Report: Community Engagement Key to Reducing Health Gap

Queen Mary University of London

The PBPH is a new collaboration between academics from Queen Mary's Wolfson Institute of Population Health and community leaders, healthcare professionals, and individuals with lived experiences. It aims to uplift and empower communities that have long been marginalised and underserved within the healthcare system.

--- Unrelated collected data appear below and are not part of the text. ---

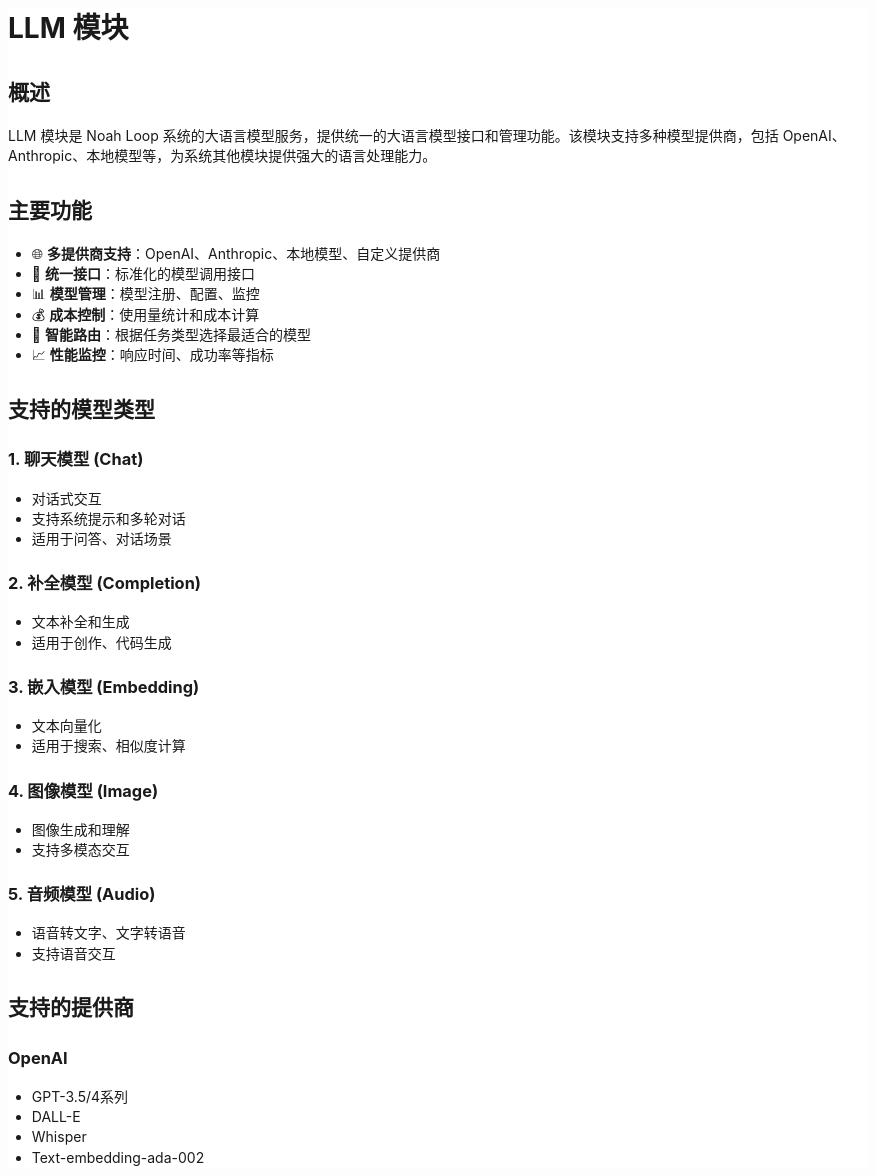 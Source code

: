 # LLM 模块

## 概述

LLM 模块是 Noah Loop 系统的大语言模型服务，提供统一的大语言模型接口和管理功能。该模块支持多种模型提供商，包括 OpenAI、Anthropic、本地模型等，为系统其他模块提供强大的语言处理能力。

## 主要功能

- 🌐 **多提供商支持**：OpenAI、Anthropic、本地模型、自定义提供商
- 🎯 **统一接口**：标准化的模型调用接口
- 📊 **模型管理**：模型注册、配置、监控
- 💰 **成本控制**：使用量统计和成本计算
- 🔄 **智能路由**：根据任务类型选择最适合的模型
- 📈 **性能监控**：响应时间、成功率等指标

## 支持的模型类型

### 1. 聊天模型 (Chat)
- 对话式交互
- 支持系统提示和多轮对话
- 适用于问答、对话场景

### 2. 补全模型 (Completion)
- 文本补全和生成
- 适用于创作、代码生成

### 3. 嵌入模型 (Embedding)
- 文本向量化
- 适用于搜索、相似度计算

### 4. 图像模型 (Image)
- 图像生成和理解
- 支持多模态交互

### 5. 音频模型 (Audio)
- 语音转文字、文字转语音
- 支持语音交互

## 支持的提供商

### OpenAI
- GPT-3.5/4系列
- DALL-E
- Whisper
- Text-embedding-ada-002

Launched at today's Black Health Inequalities Summit, the report reflects the collective journey of community leaders, academics, healthcare professionals, and individuals with lived experiences who have come together to challenge the status quo and create a pathway for transformative change.

Drawn from the lived experiences of Black communities – shared through a series of public engagement events and collaborations – the report makes five areas for action:

  • Concern about the deterioration of the NHS, which disproportionately affects Black communities thanks to historic and ongoing inequalities within healthcare.
  • Desire for the positive impact of many alternative, traditional, and community-based ways of supporting health to be better recognised by healthcare providers.
  • The need for the burden of healthcare discrimination that is carried by Black women - especially in the areas of gynaecology, pain management, and maternal care - to be addressed.
  • The critical importance of advocacy when navigating the healthcare system to be recognised, with peer-led approaches taking centre stage.
  • Prioritising anti-racism and the development of cultural sensitivity at all levels of the NHS.

Dr Sara Paparini, Senior Lecturer in Public Health and Equity in the Wolfson Institute of Population Health, said: "This project aims to put an end to assumptions about who can and cannot be in the driving seat of research, who is and who isn't hard to reach, and who should decide how to frame problems and seek solutions. Communities can and will speak for themselves, and it is through the challenges and joys of co-production that we can create a new evidence-base that is able to address what appear as 'intractable' problems. The project intentionally centres Black Voices in health equity issues that affect Black Communities, and is also a blueprint for change in the way we carry out research across the board."